In 1984, when WIP switched to all-night talk radio, Mr. Wright played his last tune on the Dawn Patrol.

He told a Philadelphia Daily News reporter that he was "not bitter" about losing the show. "But I would like to have had a crack at doing the talk show," he said.

For a brief time, Mr. Wright did host a radio show, in Trenton. He also made voice-overs, filled in for TV announcers, and for several years taught at the former American Academy of Broadcasting in Philadelphia.

For 16 years, until 2004, Mr. Wright was a volunteer tour guide at Christ Church.

"The experience, part of nearly a lifetime of oral presentation and people involvement, was unsurpassed in personal fulfillment," he wrote in a memoir.

Mr. Wright was longtime recording secretary for the Philadelphia local of the American Federation of Television and Radio Artists, and contributed to AFTRA publications. In 1996, he received AFTRA's "Silver Card" award. He was a member of the Broadcast Pioneers of Philadelphia.

A native of Maryland, Mr. Wright, whose given name was Nathaniel Van Wert Wright IV, served in the Marine Corps in the Pacific during World War II. After the bombing of Nagasaki, he was assigned to patrol the nearby Japanese countryside. "The local villagers were terrified of Marines, but trusted me because at 5'5" I did not appear to be a threat," he wrote in his memoir.

After his discharge, Mr. Wright attended Washington College in Chestertown, Md., and American University in Washington before becoming an editorial researcher at the Washington Evening Star.

In 1951, he landed a job at a radio station in Hagerstown, Md. He did all the announcing, sold ads, and even cleaned the bathroom, his wife said. He moved on to stations in Dover, Del., and Reading, where he met his future wife. He then worked for stations in Alexandria, Va., and Washington before joining WIP.

The Wrights' daughter Ruth was diagnosed as autistic, and in his memoir Mr. Wright wrote of his advocacy for the mentally disabled. "My wife and I have been involved with appropriate issues as members of state and local units of the Association for Retarded Citizens and family groups at residential and workshop facilities," he wrote.

Mr Wright enjoyed listening to his collection of jazz music and spending time with his family, his wife said,   including her nephew, Mark Young, who was like a surrogate son, she said.

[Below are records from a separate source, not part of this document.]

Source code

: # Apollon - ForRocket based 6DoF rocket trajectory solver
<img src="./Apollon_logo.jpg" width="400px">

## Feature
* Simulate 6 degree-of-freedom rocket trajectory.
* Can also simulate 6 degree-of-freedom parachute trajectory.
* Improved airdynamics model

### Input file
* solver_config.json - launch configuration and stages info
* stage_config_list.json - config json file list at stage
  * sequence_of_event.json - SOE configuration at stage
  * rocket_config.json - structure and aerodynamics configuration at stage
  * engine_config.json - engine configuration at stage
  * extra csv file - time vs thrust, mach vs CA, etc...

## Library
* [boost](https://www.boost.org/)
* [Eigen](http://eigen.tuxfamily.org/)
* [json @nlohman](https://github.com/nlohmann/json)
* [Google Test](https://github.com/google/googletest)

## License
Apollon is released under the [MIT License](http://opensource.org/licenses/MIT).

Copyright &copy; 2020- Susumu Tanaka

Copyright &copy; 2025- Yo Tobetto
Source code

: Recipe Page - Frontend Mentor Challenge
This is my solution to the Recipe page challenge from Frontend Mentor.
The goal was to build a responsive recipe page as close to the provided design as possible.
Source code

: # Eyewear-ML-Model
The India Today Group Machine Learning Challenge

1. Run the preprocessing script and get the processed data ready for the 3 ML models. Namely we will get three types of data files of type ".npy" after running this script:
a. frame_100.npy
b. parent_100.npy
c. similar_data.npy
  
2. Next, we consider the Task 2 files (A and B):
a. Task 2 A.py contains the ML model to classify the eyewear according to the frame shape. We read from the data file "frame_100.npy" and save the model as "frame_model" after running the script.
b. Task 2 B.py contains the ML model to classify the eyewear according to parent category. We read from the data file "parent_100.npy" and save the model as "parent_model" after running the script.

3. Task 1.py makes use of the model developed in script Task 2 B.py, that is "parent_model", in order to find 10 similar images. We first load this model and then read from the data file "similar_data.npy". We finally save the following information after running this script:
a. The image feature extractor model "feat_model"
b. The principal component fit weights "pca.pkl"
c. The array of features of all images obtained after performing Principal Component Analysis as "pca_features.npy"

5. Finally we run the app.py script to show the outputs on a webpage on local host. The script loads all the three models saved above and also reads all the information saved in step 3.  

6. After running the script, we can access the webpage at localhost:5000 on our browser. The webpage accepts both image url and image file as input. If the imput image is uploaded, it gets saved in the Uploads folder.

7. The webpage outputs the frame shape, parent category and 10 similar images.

In addition to his wife of 55 years and his daughter, Mr. Wright is survived by daughters Beth Williams and Amy Botone; two sisters; four grandchildren; and four great-grandchildren.

The funeral will be at 11 a.m. Saturday at St. Peter's Episcopal Church, 654 N. Easton Rd., Glenside. Burial will be in the churchyard. Mr. Wright was a lay reader at the church, where he was frequently invited to preach.